## TASK DETAILS
Could you copy each line of the entries that contains "Kalissaac"?

Records from a data source:

>>>

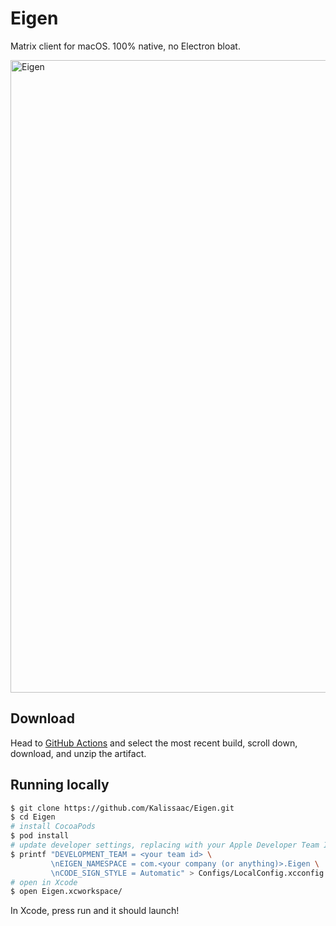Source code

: # Eigen

Matrix client for macOS. 100% native, no Electron bloat.

<img width="1012" alt="Eigen" src="https://user-images.githubusercontent.com/16791380/177373284-ee45c637-2ac5-4be3-97a3-c90e7ff3f2ef.png">

## Download
Head to [GitHub Actions](https://github.com/Kalissaac/Eigen/actions/workflows/ci.yml) and select the most recent build, scroll down, download, and unzip the artifact.

## Running locally
```sh
$ git clone https://github.com/Kalissaac/Eigen.git
$ cd Eigen
# install CocoaPods
$ pod install
# update developer settings, replacing with your Apple Developer Team ID and bundle ID
$ printf "DEVELOPMENT_TEAM = <your team id> \
         \nEIGEN_NAMESPACE = com.<your company (or anything)>.Eigen \
         \nCODE_SIGN_STYLE = Automatic" > Configs/LocalConfig.xcconfig
# open in Xcode
$ open Eigen.xcworkspace/
```
In Xcode, press run and it should launch!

<<<

## YOUR RESPONSE
Head to [GitHub Actions](https://github.com/Kalissaac/Eigen/actions/workflows/ci.yml) and select the most recent build, scroll down, download, and unzip the artifact.
$ git clone https://github.com/Kalissaac/Eigen.git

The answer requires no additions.